SATURDAY, APRIL 09, 2016

NEW YORK - The Rock and Roll Hall of Fame was inducting a new class of music greats Friday, honoring a diverse range of artists from gangsta rap pioneers N.W.A. to hard rockers Deep Purple

Younger artists, loyal fans and the occasional protester turned out for the gala concert taking place at Brooklyn's Barclays Center arena rather than the Hall of Fame's Cleveland home.

Two chart-topping bands from the Midwest, Chicago and Cheap Trick, and psychedelic bluesman Steve Miller are also being inducted in the ceremony, which HBO will broadcast on April 30.

The concert kicked off with a tribute to the recently deceased Hall of Fame star David Bowie, as David Byrne of Talking Heads fame, Kimbra and The Roots performed a rendition of his song "Fame."

N.W.A. is the first hip-hop act in the Hall of Fame to hail from the West Coast, where the group emerged at the forefront of the gangsta rap genre that produced dark tales of street life.

Kendrick Lamar, the introspective 28-year-old rapper from N.W.A.'s home of Compton, California, was scheduled to introduce the group.

It was selected after its fourth nomination, which came in the glow of the Hollywood biopic "Straight Outta Compton."

N.W.A. -- which stands for "Niggaz With Attitudes" -- stunned much of white America in 1988 with "Fuck Tha Police," a no-holds-barred indictment of white officers' treatment of young African Americans.

Ice Cube, who moved on to a successful solo career, said that N.W.A. would appear at the ceremony with Dr. Dre, who went on to become a multimillionaire Apple executive and skipped a one-off reunion last year.

But Ice Cube said the group would not perform together because organizers did not cooperate over logistics.

In the spirit of N.W.A., dozens of protesters picketed outside the Barclays Center with the sign "Straight Outta Brooklyn," accusing the arena of worsening gentrification that has forced low-income families out of their homes.

The Barclays Center, in which Brooklyn-bred rap mogul Jay-Z was an early investor, opened in 2012 and is home to the Brooklyn Nets basketball team.

- Rifts in veteran bands -

Deep Purple is the last in the trio of foundational British hard-rock acts to enter the Hall of Fame after Led Zeppelin and Black Sabbath.

But the induction will not mark a reunion with guitarist Ritchie Blackmore, who is responsible for one of rock's most memorable opening lines with the heavy but bluesy riff in "Smoke on the Water."

Singer Ian Gillan said the Hall of Fame event would have been the only chance for a reunion. Blackmore, who left the band in 1993, said he was staying away because the current Deep Purple did not want him.

Gillan hinted that Blackmore was welcome but that he should not perform as a sign of respect to more recent band members who were not included in the induction.

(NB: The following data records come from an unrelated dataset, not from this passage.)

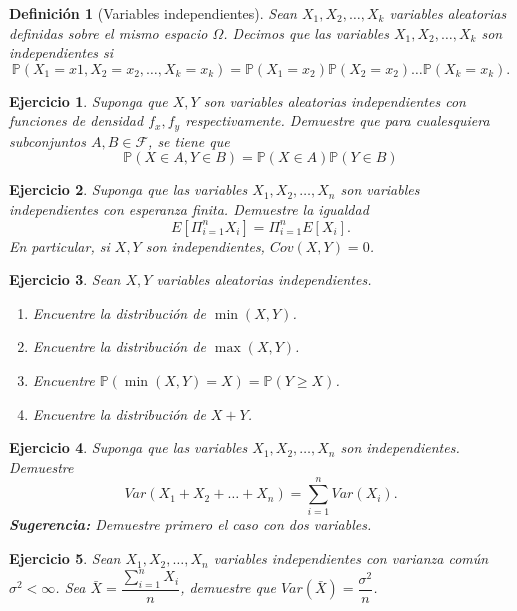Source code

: \documentclass[11pt]{report}
\theoremstyle{break}
\newtheorem{definicion}{Definición}[chapter]
\newtheorem{ejercicio}{Ejercicio}[chapter]
\theoremstyle{break}
\begin{document}
\begin{definicion}[Variables independientes]
Sean $X_1, X_2,\ldots,X_k$ variables aleatorias definidas sobre el mismo espacio $\Omega$. Decimos que las variables $X_1, X_2,\ldots,X_k$ son independientes si
$$
\mathbb{P}(X_1 = x1, X_2 = x_2, \ldots, X_k = x_k) = \mathbb{P}(X_1 = x_2)\mathbb{P}(X_2 = x_2)\ldots\mathbb{P}(X_k = x_k).
$$
\end{definicion}

\begin{ejercicio}
Suponga que $X,Y$ son variables aleatorias independientes con funciones de densidad $f_x, f_y$ respectivamente. Demuestre que para cualesquiera subconjuntos $A,B \in \mathcal{F}$, se tiene que
$$
\mathbb{P}(X \in A, Y \in B) = \mathbb{P}(X \in A)\mathbb{P}(Y \in B)
$$
\end{ejercicio}

\begin{ejercicio}
Suponga que las variables $X_1, X_2, \ldots, X_n$ son variables independientes con esperanza finita. Demuestre la igualdad
$$
E[\Pi_{i=1}^{n}X_i] = \Pi_{i=1}^{n}E[X_i].
$$
En particular, si $X,Y$ son independientes, $Cov(X,Y) = 0$.
\end{ejercicio}

\begin{ejercicio}
Sean $X,Y$ variables aleatorias independientes.
\begin{enumerate}[label=\alph*)]
\item Encuentre la distribución de $\min(X,Y)$.
\item Encuentre la distribución de $\max(X,Y)$.
\item Encuentre $\mathbb{P}(\min(X,Y) = X) = \mathbb{P}(Y \geq X)$.
\item Encuentre la distribución de $X + Y$.
\end{enumerate}
\end{ejercicio}

\begin{ejercicio}
Suponga que las variables $X_1, X_2, \ldots, X_n$ son independientes. Demuestre
$$
Var(X_1 + X_2 + \ldots + X_n) = \sum_{i=1}^{n}Var(X_i).
$$
\textbf{Sugerencia:} Demuestre primero el caso con dos variables.
\end{ejercicio}

\begin{ejercicio}
Sean $X_1, X_2, \ldots, X_n$ variables independientes con varianza común $\sigma^2 < \infty$. Sea $\bar{X} = \dfrac{\sum_{i=1}^{n} X_i }{n}$, demuestre que $Var(\bar{X}) = \dfrac{\sigma^2}{n}$.
\end{ejercicio}
\end{document}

Chicago, who adapted the jazz heritage of the band's namesake city to become soft rock chart-toppers, is performing without singer Peter Cetera, who left in 1985 to pursue a solo career and said he failed to work out arrangements with the Hall of Fame.

Rob Thomas of rockers Matchbox Twenty will introduce Chicago. The 44-year-old said he grew up listening to the band and knew "if I pulled out a Chicago record, I was going to get laid in high school."

Thomas said he appreciated the variety of artists being honored in 2016, dismissing criticism by some diehard rockers that rappers such as N.W.A. do not belong in the Hall of Fame.

"Rock and roll is not sunglasses and a leather jacket, it's a state of mind," he told reporters.

Garage rockers The Black Keys were set to induct Steve Miller, who was born in Wisconsin but soaked up San Francisco's cultural mix in the 1960s.

Miller mixed blues and jazz with roots Americana and won commercial success with his 1973 song "The Joker."

He still plays regularly at age 72 and devotes much of his time to guiding the musical instrument collection at the Metropolitan Museum of Art in New York.